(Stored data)
════════════════

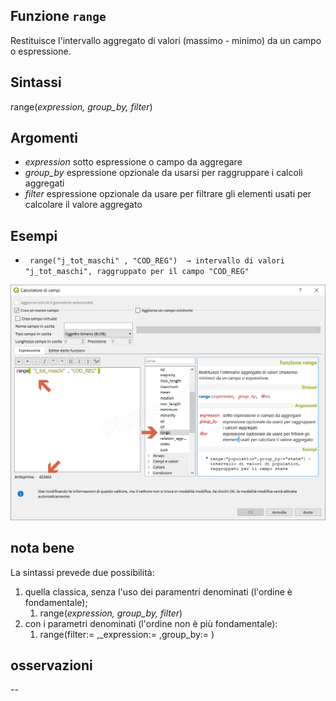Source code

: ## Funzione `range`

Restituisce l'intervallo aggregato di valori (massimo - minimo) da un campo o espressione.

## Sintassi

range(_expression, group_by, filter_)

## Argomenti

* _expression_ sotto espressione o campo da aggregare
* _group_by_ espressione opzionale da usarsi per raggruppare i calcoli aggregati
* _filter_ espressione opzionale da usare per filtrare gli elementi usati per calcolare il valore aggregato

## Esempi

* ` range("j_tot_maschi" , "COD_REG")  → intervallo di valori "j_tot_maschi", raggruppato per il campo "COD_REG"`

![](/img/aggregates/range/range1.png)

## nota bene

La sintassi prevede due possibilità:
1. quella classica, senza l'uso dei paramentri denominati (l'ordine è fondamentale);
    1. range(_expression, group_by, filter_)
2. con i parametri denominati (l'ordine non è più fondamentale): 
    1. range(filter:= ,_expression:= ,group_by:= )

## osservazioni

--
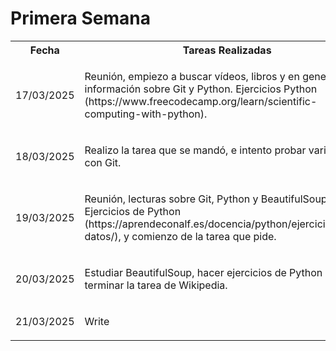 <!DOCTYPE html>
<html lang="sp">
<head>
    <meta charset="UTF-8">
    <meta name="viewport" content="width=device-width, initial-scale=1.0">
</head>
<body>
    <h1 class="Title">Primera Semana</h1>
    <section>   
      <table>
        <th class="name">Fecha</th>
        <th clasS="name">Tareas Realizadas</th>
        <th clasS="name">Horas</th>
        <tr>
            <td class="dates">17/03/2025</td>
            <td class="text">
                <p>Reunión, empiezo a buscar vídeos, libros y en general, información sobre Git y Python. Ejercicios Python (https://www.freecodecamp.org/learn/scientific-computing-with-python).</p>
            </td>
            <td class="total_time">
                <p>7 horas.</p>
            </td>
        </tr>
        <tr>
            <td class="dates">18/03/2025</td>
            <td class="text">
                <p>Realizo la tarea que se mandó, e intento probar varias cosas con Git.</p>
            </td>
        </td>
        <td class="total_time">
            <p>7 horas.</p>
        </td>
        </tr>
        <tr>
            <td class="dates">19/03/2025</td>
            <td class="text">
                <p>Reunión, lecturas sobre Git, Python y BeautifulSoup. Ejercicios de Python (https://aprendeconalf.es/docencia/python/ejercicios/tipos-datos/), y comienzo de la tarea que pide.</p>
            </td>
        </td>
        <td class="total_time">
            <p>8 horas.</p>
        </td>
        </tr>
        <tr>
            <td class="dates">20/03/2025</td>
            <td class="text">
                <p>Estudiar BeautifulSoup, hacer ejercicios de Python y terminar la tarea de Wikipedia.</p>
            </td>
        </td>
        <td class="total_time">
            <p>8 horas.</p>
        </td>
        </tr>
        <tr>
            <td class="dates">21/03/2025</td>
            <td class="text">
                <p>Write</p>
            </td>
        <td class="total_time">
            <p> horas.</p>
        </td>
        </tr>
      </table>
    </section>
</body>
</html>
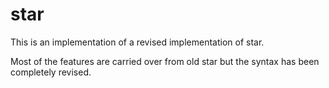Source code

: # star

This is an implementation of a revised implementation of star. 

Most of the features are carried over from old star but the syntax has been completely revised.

════════════════

### [Exercise prompt]
Write out all of the records above. Keep them exact and leave out the pictures.

### [Task solution]
Source code

: ## Funzione `range`

Restituisce l'intervallo aggregato di valori (massimo - minimo) da un campo o espressione.

## Sintassi

range(_expression, group_by, filter_)

## Argomenti

* _expression_ sotto espressione o campo da aggregare
* _group_by_ espressione opzionale da usarsi per raggruppare i calcoli aggregati
* _filter_ espressione opzionale da usare per filtrare gli elementi usati per calcolare il valore aggregato

## Esempi

* ` range("j_tot_maschi" , "COD_REG")  → intervallo di valori "j_tot_maschi", raggruppato per il campo "COD_REG"`

![](/img/aggregates/range/range1.png)

## nota bene

La sintassi prevede due possibilità:
1. quella classica, senza l'uso dei paramentri denominati (l'ordine è fondamentale);
    1. range(_expression, group_by, filter_)
2. con i parametri denominati (l'ordine non è più fondamentale): 
    1. range(filter:= ,_expression:= ,group_by:= )

## osservazioni

--
 <!DOCTYPE html>
<html lang="sp">
<head>
    <meta charset="UTF-8">
    <meta name="viewport" content="width=device-width, initial-scale=1.0">
</head>
<body>
    <h1 class="Title">Primera Semana</h1>
    <section>   
      <table>
        <th class="name">Fecha</th>
        <th clasS="name">Tareas Realizadas</th>
        <th clasS="name">Horas</th>
        <tr>
            <td class="dates">17/03/2025</td>
            <td class="text">
                <p>Reunión, empiezo a buscar vídeos, libros y en general, información sobre Git y Python. Ejercicios Python (https://www.freecodecamp.org/learn/scientific-computing-with-python).</p>
            </td>
            <td class="total_time">
                <p>7 horas.</p>
            </td>
        </tr>
        <tr>
            <td class="dates">18/03/2025</td>
            <td class="text">
                <p>Realizo la tarea que se mandó, e intento probar varias cosas con Git.</p>
            </td>
        </td>
        <td class="total_time">
            <p>7 horas.</p>
        </td>
        </tr>
        <tr>
            <td class="dates">19/03/2025</td>
            <td class="text">
                <p>Reunión, lecturas sobre Git, Python y BeautifulSoup. Ejercicios de Python (https://aprendeconalf.es/docencia/python/ejercicios/tipos-datos/), y comienzo de la tarea que pide.</p>
            </td>
        </td>
        <td class="total_time">
            <p>8 horas.</p>
        </td>
        </tr>
        <tr>
            <td class="dates">20/03/2025</td>
            <td class="text">
                <p>Estudiar BeautifulSoup, hacer ejercicios de Python y terminar la tarea de Wikipedia.</p>
            </td>
        </td>
        <td class="total_time">
            <p>8 horas.</p>
        </td>
        </tr>
        <tr>
            <td class="dates">21/03/2025</td>
            <td class="text">
                <p>Write</p>
            </td>
        <td class="total_time">
            <p> horas.</p>
        </td>
        </tr>
      </table>
    </section>
</body>
</html>
Source code

: # star

This is an implementation of a revised implementation of star. 

Most of the features are carried over from old star but the syntax has been completely revised.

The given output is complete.